# High tech 10 gallon tank



## epicfish (Sep 11, 2006)

Hey,

I've posted a few threads about lighting for a 10 gallon before.

I now dose NPK and micros with the EI method and have pressurized CO2 in my 10 gallon. Medium fish load, 75% planted.

I'm replacing the lighting on the 10 gallon, and I was wondering if there is a "maximum" of lighting at which plants won't be able to grow any faster? Since the WPG rule breaks down with small tanks such as a 10 gallon tank, I'm not sure 3.6WPG (36 watts) would give me maximal growth.

I want to have a high light and high tech tank. Should I go with a 36w Catalina fixture, or go even higher to a 2x36w Catalina fixture, or even 96w quad Coralife? I'd definately go with T5s if they had 20" bulbs, but alas, they don't come that short.


----------



## John N. (Dec 11, 2005)

An AHsupply.com 36 watt kit over a 10 gallon provides plenty of light for most, if not all plants. With this light, I've had issues with algae when ferts and CO2 were inadequately supplied. I would suggest a 36 watt AH kit for a high tech 10 gallon tank, however if you are really zealous the 2x36watt will create rapid growth, more trimmings (short tank), and more need for nutrients. With 2x36 watts, you can have lighting burst effects to mimic noon time sun.

If this is going to be a high tech tank, then stick with AHSupply 36 kits, either 1 or 2, as you'll find it highly adequate for your purposes.
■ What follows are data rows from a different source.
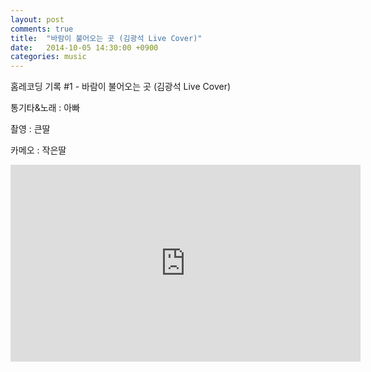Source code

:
 ```yaml
---
layout: post
comments: true
title:  "바람이 불어오는 곳 (김광석 Live Cover)"
date:   2014-10-05 14:30:00 +0900
categories: music
---
```

홈레코딩 기록 #1 - 바람이 불어오는 곳 (김광석 Live Cover)

통기타&노래 : 아빠

촬영 : 큰딸

카메오 : 작은딸

<iframe width="560" height="315" src="https://www.youtube-nocookie.com/embed/wt2GQ0ClM3M" frameborder="0" allow="autoplay; encrypted-media" allowfullscreen></iframe>

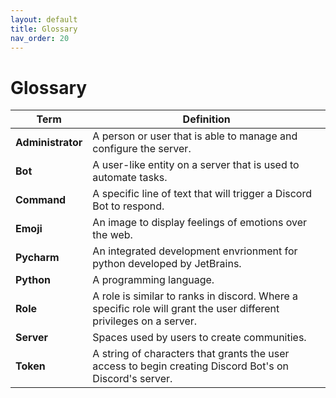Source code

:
 ```yaml
---
layout: default
title: Glossary
nav_order: 20
---
```


# Glossary
| Term | Definition |
| ------ | ------------- |
| **Administrator** | A person or user that is able to manage and configure the server. |
| **Bot** | A user-like entity on a server that is used to automate tasks.|
| **Command** | A specific line of text that will trigger a Discord Bot to respond.|
| **Emoji**  | An image to display feelings of emotions over the web.|
| **Pycharm** | An integrated development envrionment for python developed by JetBrains.|
| **Python** | A programming language. |
| **Role** | A role is similar to ranks in discord. Where a specific role will grant the user different privileges on a server. |
| **Server** | Spaces used by users to create communities.|
| **Token** | A string of characters that grants the user access to begin creating Discord Bot's on Discord's server. |
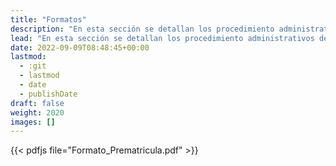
 ```yaml
---
title: "Formatos"
description: "En esta sección se detallan los procedimiento administrativos de la Facultad de Ciencias Físicas."
lead: "En esta sección se detallan los procedimiento administrativos de la Facultad de Ciencias Físicas."
date: 2022-09-09T08:48:45+00:00
lastmod:
  - :git
  - lastmod
  - date
  - publishDate
draft: false
weight: 2020
images: []
---
```


{{< pdfjs file="Formato_Prematricula.pdf" >}}
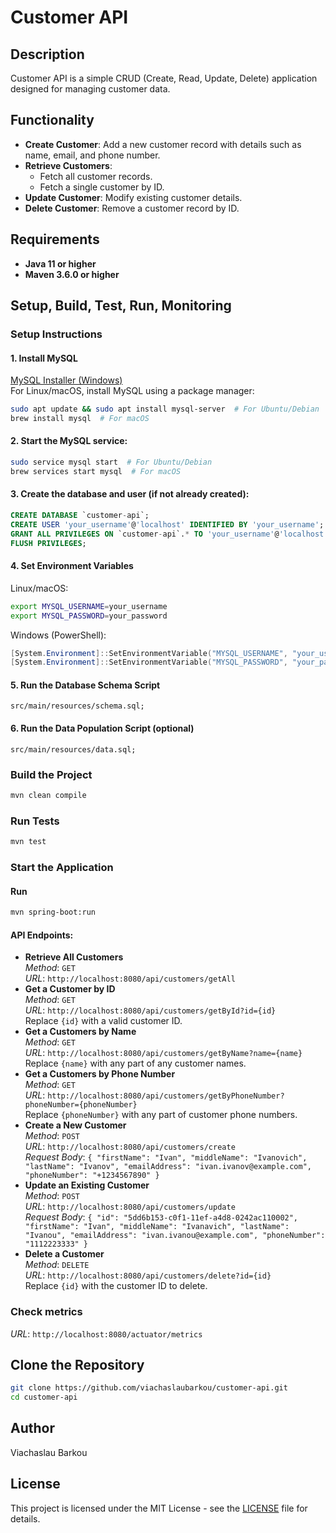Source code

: # Customer API

## Description
Customer API is a simple CRUD (Create, Read, Update, Delete) application designed for managing customer data.

## Functionality
- **Create Customer**: Add a new customer record with details such as name, email, and phone number.
- **Retrieve Customers**:
    - Fetch all customer records.
    - Fetch a single customer by ID.
- **Update Customer**: Modify existing customer details.
- **Delete Customer**: Remove a customer record by ID.

## Requirements
- **Java 11 or higher**
- **Maven 3.6.0 or higher**

## Setup, Build, Test, Run, Monitoring
### Setup Instructions
#### 1. Install MySQL
[MySQL Installer (Windows)](https://dev.mysql.com/downloads/installer/)  
For Linux/macOS, install MySQL using a package manager:
```bash
sudo apt update && sudo apt install mysql-server  # For Ubuntu/Debian
brew install mysql  # For macOS
```
#### 2. Start the MySQL service:
```bash
sudo service mysql start  # For Ubuntu/Debian
brew services start mysql  # For macOS
```
#### 3. Create the database and user (if not already created):
```sql
CREATE DATABASE `customer-api`;
CREATE USER 'your_username'@'localhost' IDENTIFIED BY 'your_username';
GRANT ALL PRIVILEGES ON `customer-api`.* TO 'your_username'@'localhost';
FLUSH PRIVILEGES;
```
#### 4. Set Environment Variables
Linux/macOS:
```bash
export MYSQL_USERNAME=your_username
export MYSQL_PASSWORD=your_password
```
Windows (PowerShell):
```powershell
[System.Environment]::SetEnvironmentVariable("MYSQL_USERNAME", "your_username", "User")
[System.Environment]::SetEnvironmentVariable("MYSQL_PASSWORD", "your_password", "User")
```
#### 5. Run the Database Schema Script
```
src/main/resources/schema.sql;
```
#### 6. Run the Data Population Script (optional)
```
src/main/resources/data.sql;
```
### Build the Project
```bash
mvn clean compile
```
### Run Tests
```bash
mvn test
```
### Start the Application
#### Run 
```bash
mvn spring-boot:run
```
#### API Endpoints:
* **Retrieve All Customers**  
*Method*: `GET`  
*URL*: `http://localhost:8080/api/customers/getAll`
* **Get a Customer by ID**  
*Method*: `GET`  
*URL*: `http://localhost:8080/api/customers/getById?id={id}`  
Replace `{id}` with a valid customer ID.
* **Get a Customers by Name**  
  *Method*: `GET`  
  *URL*: `http://localhost:8080/api/customers/getByName?name={name}`  
  Replace `{name}` with any part of any customer names.
* **Get a Customers by Phone Number**  
  *Method*: `GET`  
  *URL*: `http://localhost:8080/api/customers/getByPhoneNumber?phoneNumber={phoneNumber}`  
  Replace `{phoneNumber}` with any part of customer phone numbers.
* **Create a New Customer**  
*Method*: `POST`  
*URL*: `http://localhost:8080/api/customers/create`  
*Request Body*: `{ "firstName": "Ivan", "middleName": "Ivanovich", "lastName": "Ivanov", "emailAddress": "ivan.ivanov@example.com", "phoneNumber": "+1234567890" }`
* **Update an Existing Customer**  
*Method*: `POST`  
*URL*: `http://localhost:8080/api/customers/update`  
*Request Body*: `{ "id": "5dd6b153-c0f1-11ef-a4d8-0242ac110002", "firstName": "Ivan", "middleName": "Ivanavich", "lastName": "Ivanou", "emailAddress": "ivan.ivanou@example.com", "phoneNumber": "1112223333" }`
* **Delete a Customer**  
*Method*: `DELETE`  
*URL*: `http://localhost:8080/api/customers/delete?id={id}`  
Replace `{id}` with the customer ID to delete.
### Check metrics
*URL*: `http://localhost:8080/actuator/metrics`

## Clone the Repository
```bash
git clone https://github.com/viachaslaubarkou/customer-api.git
cd customer-api
```

## Author
Viachaslau Barkou

## License
This project is licensed under the MIT License - see the [LICENSE](LICENSE) file for details.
The higher wattage standard fixtures waste more electricity then supplying your tank with all the light you want.

Also, to answer your question regarding "maximum" lighting maxing out plant growth capacity, I think having extreme lights will cause problems hinding plant growth. But if those problems didn't arise, nutrients supplied, plant growth could be sustained without issue. Each plant will have a maximum threshold and nutrient uptake rate. Plants can close up their "pores" when they've had enough.

-John N.


----------



## epicfish (Sep 11, 2006)

I don't have a hood for the tank, so I'd have to go with a fixture, probably the Catalina Aquarium one.

Catalina Aquarium 20" 36W 1 BULB COMPACT LIGHTHOUSE HOOD

I'd love to get an AHS, but I'm not that handy with tools and won't be able to make a nice enough looking canopy.


----------



## John N. (Dec 11, 2005)

The Catalina one looks okay from the picture. The flatness of the fixture reminds me of a coralife. With a flat, compact fixture, that usually means that the bulb is enclosed in a tight space, rendering lots of bulb restrike, and unusable, wasted light. I'm not sure it would meet your needs for a high tech lighting setup. I would think about doubling the wattage if you were to get a fixture setup.
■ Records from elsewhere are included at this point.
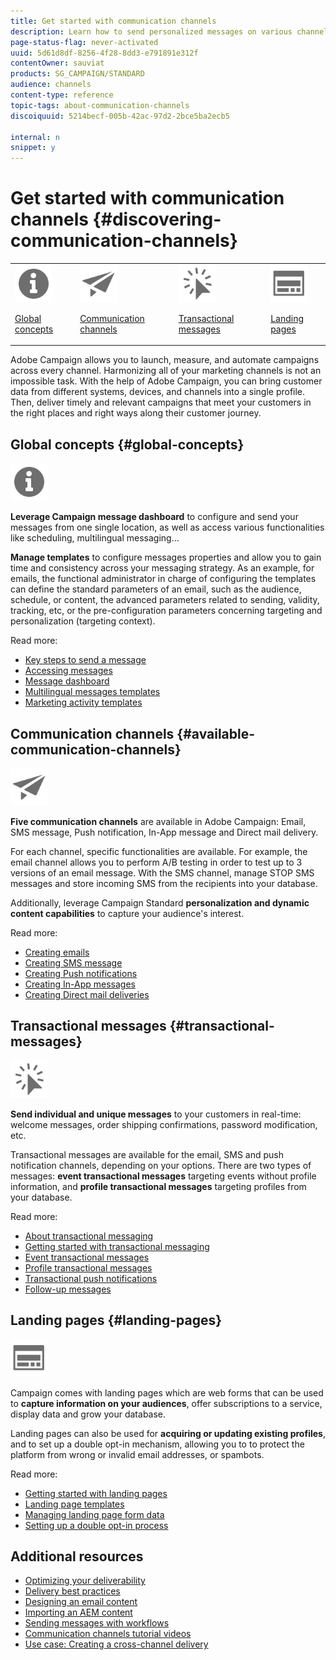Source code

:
 ```yaml
---
title: Get started with communication channels
description: Learn how to send personalized messages on various channels and to create cross-channel campaigns to better target your recipients.
page-status-flag: never-activated
uuid: 5d61d8df-8256-4f28-8dd3-e791891e312f
contentOwner: sauviat
products: SG_CAMPAIGN/STANDARD
audience: channels
content-type: reference
topic-tags: about-communication-channels
discoiquuid: 5214becf-005b-42ac-97d2-2bce5ba2ecb5

internal: n
snippet: y
---
```


# Get started with communication channels {#discovering-communication-channels}

<table>
<tr>
<td><img src="assets/do-not-localize/icon_concepts.svg" width="60px"><p><a href="#global-concepts">Global concepts</a></p></td>
<td><img src="assets/do-not-localize/icon_channels.svg" width="60px"><p><a href="#available-communication-channels">Communication channels</a></p></td>
<td><img src="assets/do-not-localize/icon_transactional.svg" width="60px"><p><a href="#transactional-messages">Transactional messages</a></p></td>
<td><img src="assets/do-not-localize/icon_landing.svg" width="60px"><p><a href="#landing-pages">Landing pages</a></p></td></tr>
</table>

Adobe Campaign allows you to launch, measure, and automate campaigns across every channel.
Harmonizing all of your marketing channels is not an impossible task. With the help of Adobe Campaign, you can bring customer data from different systems, devices, and channels into a single profile. Then, deliver timely and relevant campaigns that meet your customers in the right places and right ways along their customer journey.

## Global concepts {#global-concepts}

<img src="assets/do-not-localize/icon_concepts.svg" width="60px">

**Leverage Campaign message dashboard** to configure and send your messages from one single location, as well as access various functionalities like scheduling, multilingual messaging...

**Manage templates** to configure messages properties and allow you to gain time and consistency across your messaging strategy. As an example, for emails, the functional administrator in charge of configuring the templates can define the standard parameters of an email, such as the audience, schedule, or content, the advanced parameters related to sending, validity, tracking, etc, or the pre-configuration parameters concerning targeting and personalization (targeting context).

Read more:

* [Key steps to send a message](../../channels/using/key-steps-to-send-a-message.md)
* [Accessing messages](../../channels/using/accessing-messages.md)
* [Message dashboard](../../channels/using/message-dashboard.md)
* [Multilingual messages templates](../../channels/using/multilingual-messages-template.md)
* [Marketing activity templates](../../start/using/marketing-activity-templates.md)

## Communication channels {#available-communication-channels}

<img src="assets/do-not-localize/icon_channels.svg"  width="60px">

**Five communication channels** are available in Adobe Campaign: Email, SMS message, Push notification, In-App message and Direct mail delivery.

For each channel, specific functionalities are available. For example, the email channel allows you to perform A/B testing in order to test up to 3 versions of an email message. With the SMS channel, manage STOP SMS messages and store incoming SMS from the recipients into your database.

Additionally, leverage Campaign Standard **personalization and dynamic content capabilities** to capture your audience's interest.

Read more:

* [Creating emails](../../channels/using/about-emails.md)
* [Creating SMS message](../../channels/using/about-sms-messages.md)
* [Creating Push notifications](../../channels/using/about-push-notifications.md)
* [Creating In-App messages](../../channels/using/about-in-app-messaging.md)
* [Creating Direct mail deliveries](../../channels/using/about-direct-mail.md)

## Transactional messages {#transactional-messages}

<img src="assets/do-not-localize/icon_transactional.svg" width="60px">

**Send individual and unique messages** to your customers in real-time: welcome messages, order shipping confirmations, password modification, etc.

Transactional messages are available for the email, SMS and push notification channels, depending on your options. There are two types of messages: **event transactional messages** targeting events without profile information, and **profile transactional messages** targeting profiles from your database.

Read more:

* [About transactional messaging](../../channels/using/getting-started-with-transactional-msg.md)
* [Getting started with transactional messaging](../../channels/using/getting-started-with-transactional-msg.md)
* [Event transactional messages](../../channels/using/event-transactional-messages.md)
* [Profile transactional messages](../../channels/using/profile-transactional-messages.md)
* [Transactional push notifications](../../channels/using/transactional-push-notifications.md)
* [Follow-up messages](../../channels/using/follow-up-messages.md)

## Landing pages {#landing-pages}

<img src="assets/do-not-localize/icon_landing.svg" width="60px">

Campaign comes with landing pages which are web forms that can be used to **capture information on your audiences**, offer subscriptions to a service, display data and grow your database.

Landing pages can also be used for **acquiring or updating existing profiles**, and to set up a double opt-in mechanism, allowing you to to protect the platform from wrong or invalid email addresses, or spambots.

Read more:

* [Getting started with landing pages](../../channels/using/getting-started-with-landing-pages.md)
* [Landing page templates](../../channels/using/landing-page-templates.md)
* [Managing landing page form data](../../channels/using/managing-landing-page-form-data.md)
* [Setting up a double opt-in process](../../channels/using/setting-up-a-double-opt-in-process.md)

## Additional resources

* [Optimizing your deliverability](../../sending/using/about-deliverability.md)
* [Delivery best practices](../../sending/using/delivery-best-practices.md)
* [Designing an email content](../../designing/using/designing-content-in-adobe-campaign.md)
* [Importing an AEM content](../../integrating/using/creating-email-experience-manager.md)
* [Sending messages with workflows](../../automating/using/about-channel-activities.md)
* [Communication channels tutorial videos](https://docs.adobe.com/content/help/en/campaign-standard-learn/tutorials/communication-channels/email/create-email-from-homepage.html)
* [Use case: Creating a cross-channel delivery](../../automating/using/workflow-cross-channel-delivery.md)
I would have to say that building the canopy, especially without any tools wasn't too bad, and sort of fun in a way. You can see my experience in this thread. Also, Ahsupply sells some canopies too, and even though you're spending a $20 or so more dollars, you'll be happy that you went with an AH kit.
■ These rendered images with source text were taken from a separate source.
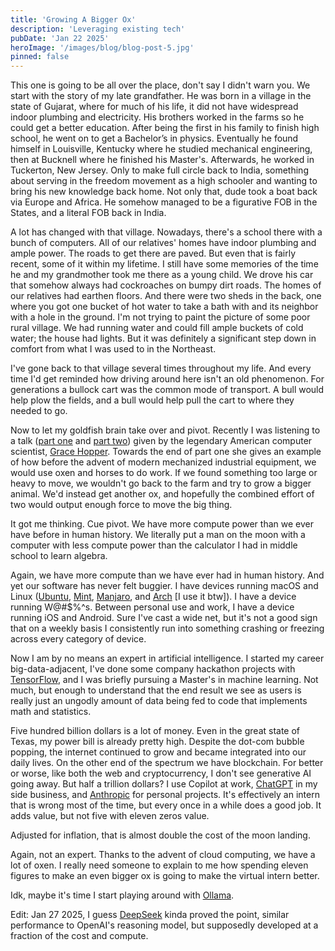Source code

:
 ```yaml
---
title: 'Growing A Bigger Ox'
description: 'Leveraging existing tech'
pubDate: 'Jan 22 2025'
heroImage: '/images/blog/blog-post-5.jpg'
pinned: false
---
```


This one is going to be all over the place, don't say I didn't warn you. We start with the story of my late grandfather. He was born in a village in the state of Gujarat, where for much of his life, it did not have widespread indoor plumbing and electricity. His brothers worked in the farms so he could get a better education. After being the first in his family to finish high school, he went on to get a Bachelor’s in physics. Eventually he found himself in Louisville, Kentucky where he studied mechanical engineering, then at Bucknell where he finished his Master's. Afterwards, he worked in Tuckerton, New Jersey. Only to make full circle back to India, something about serving in the freedom movement as a high schooler and wanting to bring his new knowledge back home. Not only that, dude took a boat back via Europe and Africa. He somehow managed to be a figurative FOB in the States, and a literal FOB back in India.

A lot has changed with that village. Nowadays, there's a school there with a bunch of computers. All of our relatives' homes have indoor plumbing and ample power. The roads to get there are paved. But even that is fairly recent, some of it within my lifetime. I still have some memories of the time he and my grandmother took me there as a young child. We drove his car that somehow always had cockroaches on bumpy dirt roads. The homes of our relatives had earthen floors. And there were two sheds in the back, one where you got one bucket of hot water to take a bath with and its neighbor with a hole in the ground. I'm not trying to paint the picture of some poor rural village. We had running water and could fill ample buckets of cold water; the house had lights. But it was definitely a significant step down in comfort from what I was used to in the Northeast.

I've gone back to that village several times throughout my life. And every time I'd get reminded how driving around here isn't an old phenomenon. For generations a bullock cart was the common mode of transport. A bull would help plow the fields, and a bull would help pull the cart to where they needed to go.

Now to let my goldfish brain take over and pivot. Recently I was listening to a talk ([part one](https://www.youtube.com/watch?v=si9iqF5uTFk) and [part two](https://www.youtube.com/watch?v=AW7ZHpKuqZg)) given by the legendary American computer scientist, [Grace Hopper](https://en.wikipedia.org/wiki/Grace_Hopper). Towards the end of part one she gives an example of how before the advent of modern mechanized industrial equipment, we would use oxen and horses to do work. If we found something too large or heavy to move, we wouldn't go back to the farm and try to grow a bigger animal. We'd instead get another ox, and hopefully the combined effort of two would output enough force to move the big thing.

It got me thinking. Cue pivot. We have more compute power than we ever have before in human history. We literally put a man on the moon with a computer with less compute power than the calculator I had in middle school to learn algebra.

Again, we have more compute than we have ever had in human history. And yet our software has never felt buggier. I have devices running macOS and Linux ([Ubuntu](https://ubuntu.com/), [Mint](https://linuxmint.com/), [Manjaro](https://manjaro.org/), and [Arch](https://archlinux.org/) [I use it btw]). I have a device running W@#$%^s. Between personal use and work, I have a device running iOS and Android. Sure I've cast a wide net, but it's not a good sign that on a weekly basis I consistently run into something crashing or freezing across every category of device.

Now I am by no means an expert in artificial intelligence. I started my career big-data-adjacent, I've done some company hackathon projects with [TensorFlow](https://www.tensorflow.org/), and I was briefly pursuing a Master's in machine learning. Not much, but enough to understand that the end result we see as users is really just an ungodly amount of data being fed to code that implements math and statistics.

Five hundred billion dollars is a lot of money. Even in the great state of Texas, my power bill is already pretty high. Despite the dot-com bubble popping, the internet continued to grow and became integrated into our daily lives. On the other end of the spectrum we have blockchain. For better or worse, like both the web and cryptocurrency, I don't see generative AI going away. But half a trillion dollars? I use Copilot at work, [ChatGPT](https://chatgpt.com/) in my side business, and [Anthropic](https://claude.ai/) for personal projects. It's effectively an intern that is wrong most of the time, but every once in a while does a good job. It adds value, but not five with eleven zeros value.

Adjusted for inflation, that is almost double the cost of the moon landing.

Again, not an expert. Thanks to the advent of cloud computing, we have a lot of oxen. I really need someone to explain to me how spending eleven figures to make an even bigger ox is going to make the virtual intern better.

Idk, maybe it's time I start playing around with [Ollama](https://ollama.com/).

Edit: Jan 27 2025, I guess [DeepSeek](https://chat.deepseek.com/) kinda proved the point, similar performance to OpenAI's reasoning model, but supposedly developed at a fraction of the cost and compute.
As an alternative, maybe a high wattage Coralife Fixture would be worth checking out. I believe hellolights.com is having some deals, and you can save on shipping if you do local pick up.

-John N.


----------



## epicfish (Sep 11, 2006)

I'll check out AHS enclosures. =) I wonder how shipping will be on that.

The 20" Coralife you linked me to is 1x96w and won't give me the flexibility of a more advanced photoperiod.


----------